Ed Smith is the co-manager of the “Living With Fire program” which began when he and Paul Tueller of University of Nevada, Reno, and Fire Chief Loren Enstaad of the Sierra Front Wildfire Cooperators developed a specific set of wildfire threat reduction recommendations for Nevadans and then later decided to capitalize on that by offering conferences and consulting for Fire Departments across the country.
The problem is that the data points and experience used to create their recommendations were based on fires in the suburban foothills of Reno.
Reno sits next to the Sierra Nevada mountain range and has “cold desert” climate with 300 days of sunshine a year and annual rainfall of 7.48 inches (Mill Valley receives almost 50 inches annually, on average). In other words, suburban Reno could not be more unlike Mill Valley. For one thing, it’s in a high desert, not a coastal forest.
But it turns out there is one similarity. In 2011, Reno was placed on a government watchlist for its failing financial management and shady accounting practices. Like other poorly managed cities around the country their high salaries and benefits to city employees, unfunded pension liabilities, aging infrastructure costs, and over-taxed populace have left them few options. They’ve been trying to climb out of that financial hole ever since, mostly by cutting back on public services.
Though it's true that Reno's problems were exacerbated by the last economic downturn, it's my belief that planning for such inevitable events is part of the job of a City Manager and City Council, so I doesn't let them off the hook. Mill Valley and Marin County cities are headed in the same direction due their lack of planning and foresight. Marin cities are fundamentally no better off than Reno. They've just been lucky to be in a place where the epicenter of global tech is creating jobs faster than anywhere else. But luck is not a strategy. And taking your luck for granted, or worse, crediting one's own "genius" for the luck you've had -- as I often feel our City Manager and City Council to -- is a recipe for disaster.
The assumption in Marin is that the number of people living in or adjacent to high fire-hazard areas will inevitably increase – because the “growth at any price” political climate is unstoppable -- but our local firefighting resources will not be able to keep pace with the consequences. So what to do?
Historically, cities have responded to the challenge of protecting communities from fire catastrophes by hiring and training more firefighters and purchasing new equipment. But now the City’s tactic is to change the “messaging” to the public, from “protection of our community” to “preparation by the residents of our community.”

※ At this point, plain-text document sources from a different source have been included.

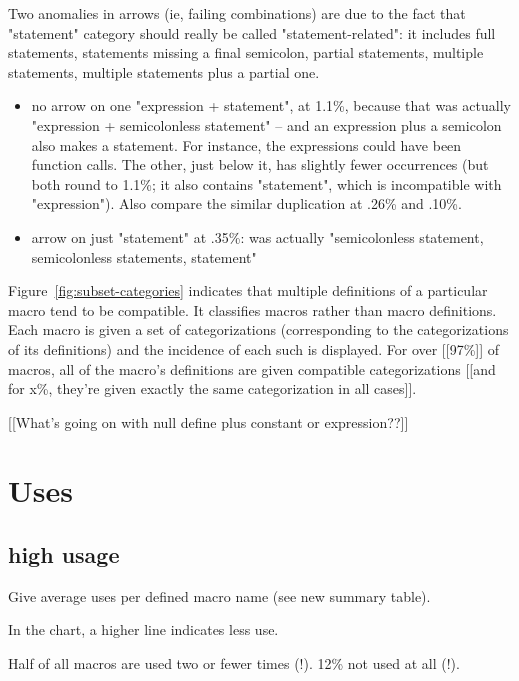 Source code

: \documentclass[10pt]{article}
\begin{document}
Two anomalies in arrows (ie, failing combinations) are due to the fact that
"statement" category should really be called "statement-related": it
includes full statements, statements missing a final semicolon, partial
statements, multiple statements, multiple statements plus a partial one.
\begin{itemize}
\item
  no arrow on one "expression + statement", at 1.1\%, because that was
  actually "expression + semicolonless statement" -- and an expression plus
  a semicolon also makes a statement.  For instance, the expressions could
  have been function calls.  The other, just below it, has slightly fewer
  occurrences (but both round to 1.1\%; it also contains "statement", which
  is incompatible with "expression").  Also compare the similar duplication
  at .26\% and .10\%.
\item
  arrow on just "statement" at .35\%: was actually "semicolonless
  statement, semicolonless statements, statement"
\end{itemize}





        Figure~\ref{fig:subset-categories} indicates that multiple definitions of a
        particular macro tend to be compatible.  It classifies macros rather than
        macro definitions.  Each macro is
        given a set of categorizations (corresponding to the categorizations of its
        definitions) and the incidence of each such is displayed.  For over [[97\%]] of
        macros, all of the macro's definitions are given compatible
        categorizations [[and for x\%, they're given exactly the same
        categorization in all cases]].

        [[What's going on with null define plus constant or expression??]]

\section{Uses}

\subsection{high usage}

        Give average uses per defined macro name (see new summary table).

        In the chart, a higher line indicates less use.

        Half of all macros are used two or fewer times (!).  12\% not used
          at all (!).
\end{document}
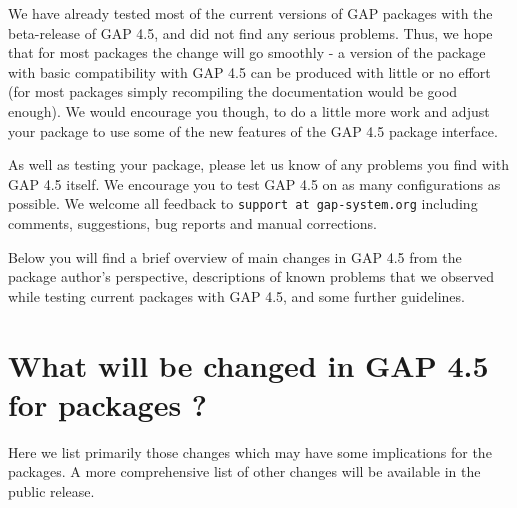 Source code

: \documentclass[10pt]{article}
\begin{document}

We have already tested most of the current versions of GAP packages with the
beta-release of GAP 4.5, and did not find any serious problems. Thus, we hope
that for most packages the change will go smoothly - a version of the
package with basic compatibility with GAP 4.5 can be produced with little or no
effort (for most packages simply recompiling the documentation would be good
enough). We would encourage you though, to do a little more work and adjust your package to use 
some of the new features of the GAP 4.5 package interface. 

As well as testing your package, please let us know of any problems you find 
with GAP 4.5 itself. We encourage you to test GAP 4.5 on as many configurations
as possible. We welcome all feedback to \verb|support at gap-system.org| 
including comments, suggestions, bug reports and manual corrections.

Below you will find a brief overview of main changes in GAP 4.5 from the
package author's perspective, descriptions of known problems that we observed while
testing current packages with GAP 4.5, and some further guidelines.


\section{What will be changed in GAP 4.5 for packages ?}

Here we list primarily those changes which may have some implications for the 
packages. A more comprehensive list of other changes will be available in the 
public release. 
\end{document}
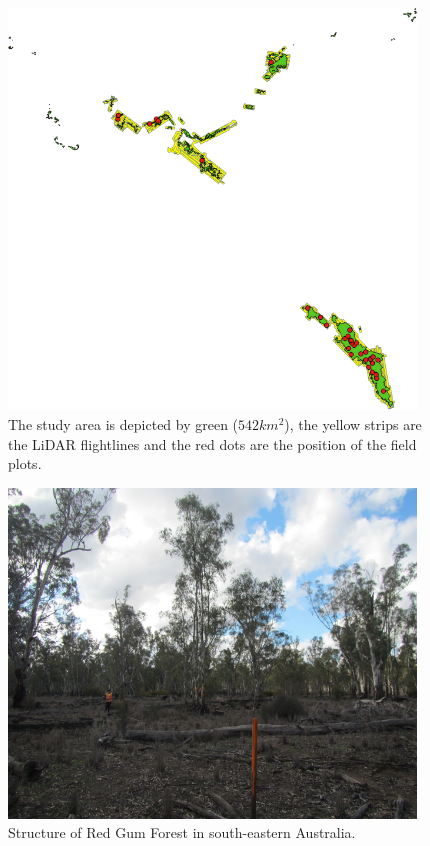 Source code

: \documentclass{subfiles}
\begin{document}
\begin{figure} [h!]
	\centering
	\begin{framed}
		\includegraphics[width=0.965\textwidth]{img/dead/StudyArea}
	\end{framed}
	\caption{The study area is depicted by green ($542km^2$), the yellow strips are the LiDAR flightlines and the red dots are the position of the field plots.}
	\label{fig:StudyArea}
\end{figure}

\begin{figure} [h!]
	\centering
	\includegraphics[width=0.965\textwidth]{img/dead/Eucalyptus.png}
	\caption{Structure of Red Gum Forest in south-eastern Australia.}
	\label{fig:EucalyptusSize}
\end{figure}
\end{document}
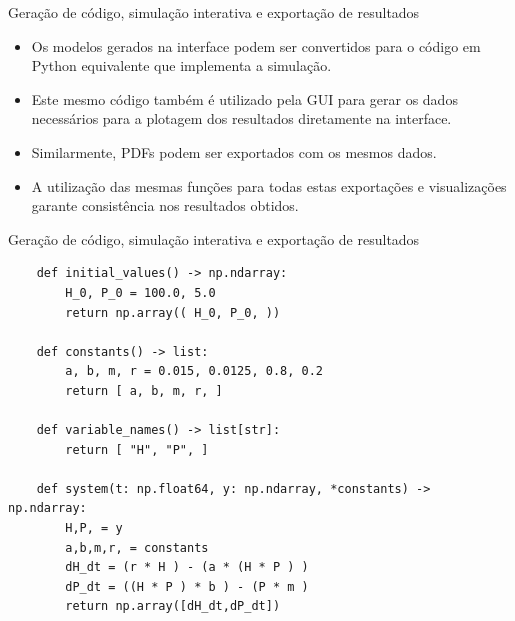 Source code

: \begin{frame}{Geração de código, simulação interativa e exportação de resultados}
    \begin{itemize}
        \item Os modelos gerados na interface podem ser convertidos para o código em Python equivalente que implementa a simulação.
        \item Este mesmo código também é utilizado pela GUI para gerar os dados necessários para a plotagem dos resultados diretamente na interface.
        \item Similarmente, PDFs podem ser exportados com os mesmos dados.
        \item A utilização das mesmas funções para todas estas exportações e visualizações garante consistência nos resultados obtidos.
    \end{itemize}
\end{frame}

\begin{frame}[fragile]{Geração de código, simulação interativa e exportação de resultados}
    \begin{verbatim}
    def initial_values() -> np.ndarray:
        H_0, P_0 = 100.0, 5.0
        return np.array(( H_0, P_0, ))

    def constants() -> list:
        a, b, m, r = 0.015, 0.0125, 0.8, 0.2
        return [ a, b, m, r, ]

    def variable_names() -> list[str]:
        return [ "H", "P", ]

    def system(t: np.float64, y: np.ndarray, *constants) -> np.ndarray:
        H,P, = y
        a,b,m,r, = constants
        dH_dt = (r * H ) - (a * (H * P ) ) 
        dP_dt = ((H * P ) * b ) - (P * m ) 
        return np.array([dH_dt,dP_dt])
    \end{verbatim}
\end{frame}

This slick marketing shifts the primary responsibility (and blame) of dealing with wildfire threats from the City to its residents. Meanwhile, as I described in detail in the article I published in January, the inevitable consequences of Mill Valley’s understaffed Fire Department and emergency response teams and the City’s lack of ability to deal with a catastrophic event are a disaster waiting to happen.
Mill Valley should not be relying on an old study about Reno’s suburban fire risks. They need to do their own studies and a thorough investigation of the facts and circumstances on the ground, in Marin. The Mill Valley City Council has to stop relying on the undocumented, personal opinions of its Fire Chief, who has done no studies of his own and whose opinion seems to always boil down to “Well, I’ve been a fireman for 35 years and based on that, I think…”
Sorry, but that's not very scientific.
It may be a clever way to exculpate the Council from future liability, but it’s not data the City can use to subject its residents to over-the-top regulations like the ones they’re now proposing.